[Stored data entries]

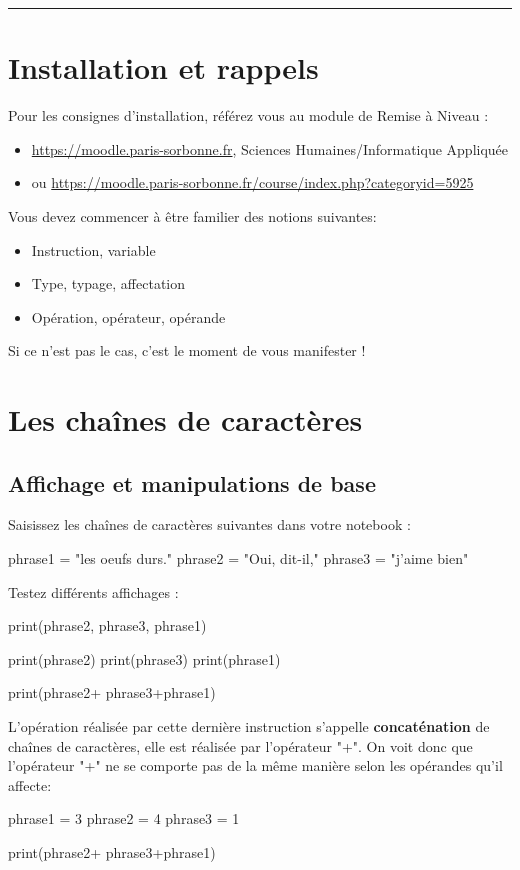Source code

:
\newcommand{\numTD}{TD1}
\newcommand{\themeTD}{manipulations de base en \textsc{Python}}



\hrule

\section{Installation et rappels}

 Pour les consignes d'installation, référez vous au module de Remise à Niveau : %
\begin{itemize}
\item \url{https://moodle.paris-sorbonne.fr}, Sciences Humaines/Informatique Appliquée
\item ou \url{https://moodle.paris-sorbonne.fr/course/index.php?categoryid=5925}
\end{itemize}

 Vous devez commencer à être familier des notions suivantes:
\begin{itemize}
\item Instruction, variable
\item Type, typage, affectation
\item Opération, opérateur, opérande

\end{itemize}
Si ce n'est pas le cas, c'est le moment de vous manifester !

\section{Les chaînes de caractères}

\subsection{Affichage et manipulations de base}

 Saisissez les chaînes de caractères suivantes dans votre notebook :

\begin{python}
phrase1 = "les oeufs durs."
phrase2 = "Oui, dit-il,"
phrase3 = "j'aime bien"
\end{python}

Testez différents affichages :
\begin{python}
print(phrase2, phrase3, phrase1)

print(phrase2)
print(phrase3)
print(phrase1)

print(phrase2+ phrase3+phrase1)
\end{python}
 L'opération réalisée par cette dernière instruction s'appelle \textbf{concaténation} de chaînes de caractères, elle est réalisée par l'opérateur "+". 
On voit donc que l'opérateur "+" ne se comporte pas de la même manière selon les opérandes qu'il affecte: 
\begin{python}
phrase1 = 3
phrase2 = 4
phrase3 = 1 

print(phrase2+ phrase3+phrase1)
\end{python}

DIRECTIONS: All lines in the entries above that hold the word "sorbonne" need to be copied.

ANSWER TO THE EXERCISE:
\item \url{https://moodle.paris-sorbonne.fr}, Sciences Humaines/Informatique Appliquée
\item ou \url{https://moodle.paris-sorbonne.fr/course/index.php?categoryid=5925}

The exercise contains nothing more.